§ **What the exercise asks**
A verbatim copy of the records below, pictures omitted, is the task.

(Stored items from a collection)
--------------------

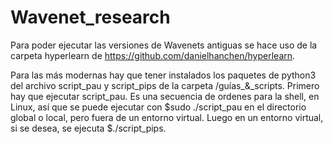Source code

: # Wavenet_research

Para poder ejecutar las versiones de Wavenets antiguas se hace uso de la carpeta hyperlearn de https://github.com/danielhanchen/hyperlearn.

Para las más modernas hay que tener instalados los paquetes de python3 del archivo script_pau y script_pips de la carpeta /guías_&_scripts. Primero hay que ejecutar script_pau. Es una secuencia de ordenes para la shell, en Linux, así que se puede ejecutar con $sudo ./script_pau en el directorio global o local, pero fuera de un entorno virtual. Luego en un entorno virtual, si se desea, se ejecuta $./script_pips.
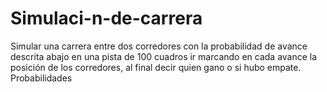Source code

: # Simulaci-n-de-carrera
Simular una carrera entre dos corredores con la probabilidad de avance descrita abajo en una pista de 100 cuadros ir marcando en cada avance la posición de los corredores, al final decir quien gano o si hubo empate. Probabilidades
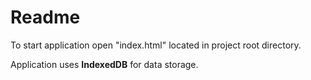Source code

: # Readme
To start application open "index.html" located in project root directory.

Application uses **IndexedDB** for data storage.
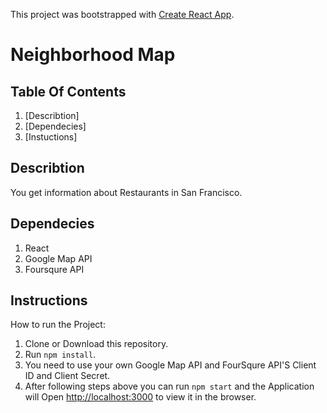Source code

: This project was bootstrapped with [Create React App](https://github.com/facebook/create-react-app).

# Neighborhood Map

 ## Table Of Contents
1. [Describtion]
2. [Dependecies]
3. [Instuctions]

## Describtion

You get information about Restaurants in San Francisco.


## Dependecies

1. React
2. Google Map API
3. Foursqure API


## Instructions

How to run the Project:

1. Clone or Download this repository.
2. Run `npm install`.
3. You need to use your own Google Map API and FourSqure API'S Client ID and Client Secret.
4. After following steps above you can run `npm start` and the Application will Open [http://localhost:3000](http://localhost:3000) to view it in the browser.


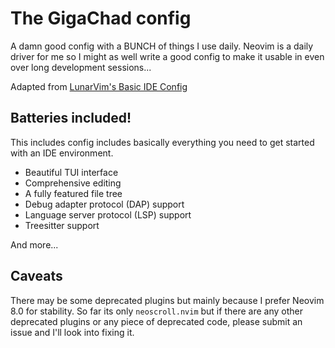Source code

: # The GigaChad config

A damn good config with a BUNCH of things I use daily. Neovim is a daily driver for me so I might as well write a good config to make it usable in even over long development sessions...

Adapted from [LunarVim's Basic IDE Config](https://github.com/LunarVim/nvim-basic-ide)

## Batteries included!

This includes config includes basically everything you need to get started with an IDE environment.

- Beautiful TUI interface
- Comprehensive editing
- A fully featured file tree
- Debug adapter protocol (DAP) support
- Language server protocol (LSP) support
- Treesitter support

And more...

## Caveats

There may be some deprecated plugins but mainly because I prefer Neovim 8.0 for stability. So far its only `neoscroll.nvim` but if there are any other deprecated plugins or any piece of deprecated code, please submit an issue and I'll look into fixing it.

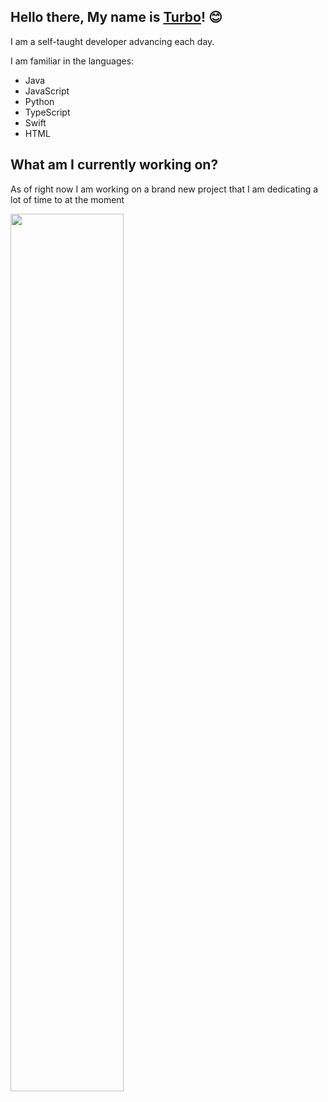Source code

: ## Hello there, My name is [Turbo](https://github.com/xTurbo1/)! 😊
I am a self-taught developer advancing each day.
 
I am familiar in the languages:
 - Java
 - JavaScript
 - Python
 - TypeScript
 - Swift
 - HTML
 
## What am I currently working on?
As of right now I am working on a brand new project that I am dedicating a lot of time to at the moment


<img src="https://github-readme-stats.vercel.app/api?username=xTurbo1&show_icons=true&count_private=true&hide_border=true&theme=dark" align="middle" style="width: 60%" />


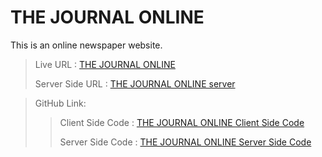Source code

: # THE JOURNAL ONLINE

This is an online newspaper website. 

>
>Live URL : [THE JOURNAL ONLINE](https://the-journal-online.web.app/)
>
>Server Side URL : [THE JOURNAL ONLINE server](https://the-journal-online-server-nurmurad32.vercel.app/)

>GitHub Link:
>
>> Client Side Code : [THE JOURNAL ONLINE Client Side Code](https://github.com/Nurmurad32/the_journal_online)
>>
>> Server Side Code : [THE JOURNAL ONLINE Server Side Code](https://github.com/Nurmurad32/the_journal_online_server)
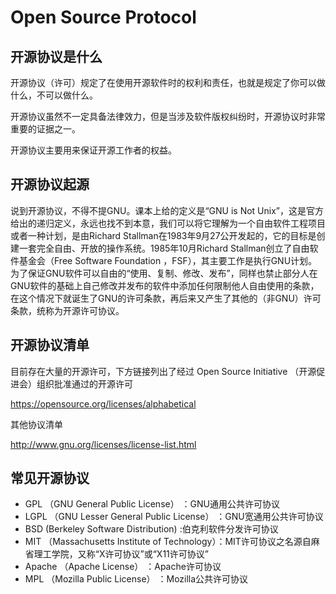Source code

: # Open Source Protocol

## 开源协议是什么

开源协议（许可）规定了在使用开源软件时的权利和责任，也就是规定了你可以做什么，不可以做什么。

开源协议虽然不一定具备法律效力，但是当涉及软件版权纠纷时，开源协议时非常重要的证据之一。

开源协议主要用来保证开源工作者的权益。

## 开源协议起源

说到开源协议，不得不提GNU。课本上给的定义是“GNU is Not Unix”，这是官方给出的递归定义，永远也找不到本意，我们可以将它理解为一个自由软件工程项目或者一种计划，是由Richard Stallman在1983年9月27公开发起的，它的目标是创建一套完全自由、开放的操作系统。1985年10月Richard Stallman创立了自由软件基金会（Free Software Foundation ，FSF），其主要工作是执行GNU计划。为了保证GNU软件可以自由的“使用、复制、修改、发布”，同样也禁止部分人在GNU软件的基础上自己修改并发布的软件中添加任何限制他人自由使用的条款，在这个情况下就诞生了GNU的许可条款，再后来又产生了其他的（非GNU）许可条款，统称为开源许可协议。

## 开源协议清单

目前存在大量的开源许可，下方链接列出了经过 Open Source Initiative （开源促进会）组织批准通过的开源许可

<https://opensource.org/licenses/alphabetical>

其他协议清单

<http://www.gnu.org/licenses/license-list.html>

## 常见开源协议

- GPL （GNU General Public License） ：GNU通用公共许可协议
- LGPL （GNU Lesser General Public License） ：GNU宽通用公共许可协议
- BSD (Berkeley Software Distribution)  :伯克利软件分发许可协议
- MIT （Massachusetts Institute of Technology）：MIT许可协议之名源自麻省理工学院，又称“X许可协议”或“X11许可协议”
- Apache （Apache License） ：Apache许可协议
- MPL （Mozilla Public License） ：Mozilla公共许可协议
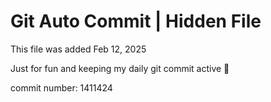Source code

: # Git Auto Commit | Hidden File

This file was added Feb 12, 2025

Just for fun and keeping my daily git commit active 🤪

commit number: 1411424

--------------------

§ **Task response**
Source code

: # Wavenet_research

Para poder ejecutar las versiones de Wavenets antiguas se hace uso de la carpeta hyperlearn de https://github.com/danielhanchen/hyperlearn.

Para las más modernas hay que tener instalados los paquetes de python3 del archivo script_pau y script_pips de la carpeta /guías_&_scripts. Primero hay que ejecutar script_pau. Es una secuencia de ordenes para la shell, en Linux, así que se puede ejecutar con $sudo ./script_pau en el directorio global o local, pero fuera de un entorno virtual. Luego en un entorno virtual, si se desea, se ejecuta $./script_pips.
Source code

: # Simulaci-n-de-carrera
Simular una carrera entre dos corredores con la probabilidad de avance descrita abajo en una pista de 100 cuadros ir marcando en cada avance la posición de los corredores, al final decir quien gano o si hubo empate. Probabilidades
Source code

: # Readme
To start application open "index.html" located in project root directory.

Application uses **IndexedDB** for data storage.
Source code

: This project was bootstrapped with [Create React App](https://github.com/facebook/create-react-app).

# Neighborhood Map

 ## Table Of Contents
1. [Describtion]
2. [Dependecies]
3. [Instuctions]

## Describtion

You get information about Restaurants in San Francisco.


## Dependecies

1. React
2. Google Map API
3. Foursqure API


## Instructions

How to run the Project:

1. Clone or Download this repository.
2. Run `npm install`.
3. You need to use your own Google Map API and FourSqure API'S Client ID and Client Secret.
4. After following steps above you can run `npm start` and the Application will Open [http://localhost:3000](http://localhost:3000) to view it in the browser.


Source code

: # The GigaChad config

A damn good config with a BUNCH of things I use daily. Neovim is a daily driver for me so I might as well write a good config to make it usable in even over long development sessions...

Adapted from [LunarVim's Basic IDE Config](https://github.com/LunarVim/nvim-basic-ide)

## Batteries included!

This includes config includes basically everything you need to get started with an IDE environment.

- Beautiful TUI interface
- Comprehensive editing
- A fully featured file tree
- Debug adapter protocol (DAP) support
- Language server protocol (LSP) support
- Treesitter support

And more...

## Caveats

There may be some deprecated plugins but mainly because I prefer Neovim 8.0 for stability. So far its only `neoscroll.nvim` but if there are any other deprecated plugins or any piece of deprecated code, please submit an issue and I'll look into fixing it.

Source code

: ## Hello there, My name is [Turbo](https://github.com/xTurbo1/)! 😊
I am a self-taught developer advancing each day.
 
I am familiar in the languages:
 - Java
 - JavaScript
 - Python
 - TypeScript
 - Swift
 - HTML
 
## What am I currently working on?
As of right now I am working on a brand new project that I am dedicating a lot of time to at the moment


<img src="https://github-readme-stats.vercel.app/api?username=xTurbo1&show_icons=true&count_private=true&hide_border=true&theme=dark" align="middle" style="width: 60%" />


Source code

: # THE JOURNAL ONLINE

This is an online newspaper website. 

>
>Live URL : [THE JOURNAL ONLINE](https://the-journal-online.web.app/)
>
>Server Side URL : [THE JOURNAL ONLINE server](https://the-journal-online-server-nurmurad32.vercel.app/)

>GitHub Link:
>
>> Client Side Code : [THE JOURNAL ONLINE Client Side Code](https://github.com/Nurmurad32/the_journal_online)
>>
>> Server Side Code : [THE JOURNAL ONLINE Server Side Code](https://github.com/Nurmurad32/the_journal_online_server)
Source code

: # Open Source Protocol

## 开源协议是什么

开源协议（许可）规定了在使用开源软件时的权利和责任，也就是规定了你可以做什么，不可以做什么。

开源协议虽然不一定具备法律效力，但是当涉及软件版权纠纷时，开源协议时非常重要的证据之一。

开源协议主要用来保证开源工作者的权益。

## 开源协议起源

说到开源协议，不得不提GNU。课本上给的定义是“GNU is Not Unix”，这是官方给出的递归定义，永远也找不到本意，我们可以将它理解为一个自由软件工程项目或者一种计划，是由Richard Stallman在1983年9月27公开发起的，它的目标是创建一套完全自由、开放的操作系统。1985年10月Richard Stallman创立了自由软件基金会（Free Software Foundation ，FSF），其主要工作是执行GNU计划。为了保证GNU软件可以自由的“使用、复制、修改、发布”，同样也禁止部分人在GNU软件的基础上自己修改并发布的软件中添加任何限制他人自由使用的条款，在这个情况下就诞生了GNU的许可条款，再后来又产生了其他的（非GNU）许可条款，统称为开源许可协议。

## 开源协议清单

目前存在大量的开源许可，下方链接列出了经过 Open Source Initiative （开源促进会）组织批准通过的开源许可

<https://opensource.org/licenses/alphabetical>

其他协议清单

<http://www.gnu.org/licenses/license-list.html>

## 常见开源协议

- GPL （GNU General Public License） ：GNU通用公共许可协议
- LGPL （GNU Lesser General Public License） ：GNU宽通用公共许可协议
- BSD (Berkeley Software Distribution)  :伯克利软件分发许可协议
- MIT （Massachusetts Institute of Technology）：MIT许可协议之名源自麻省理工学院，又称“X许可协议”或“X11许可协议”
- Apache （Apache License） ：Apache许可协议
- MPL （Mozilla Public License） ：Mozilla公共许可协议
Source code

: # Git Auto Commit | Hidden File

This file was added Feb 12, 2025

Just for fun and keeping my daily git commit active 🤪

commit number: 1411424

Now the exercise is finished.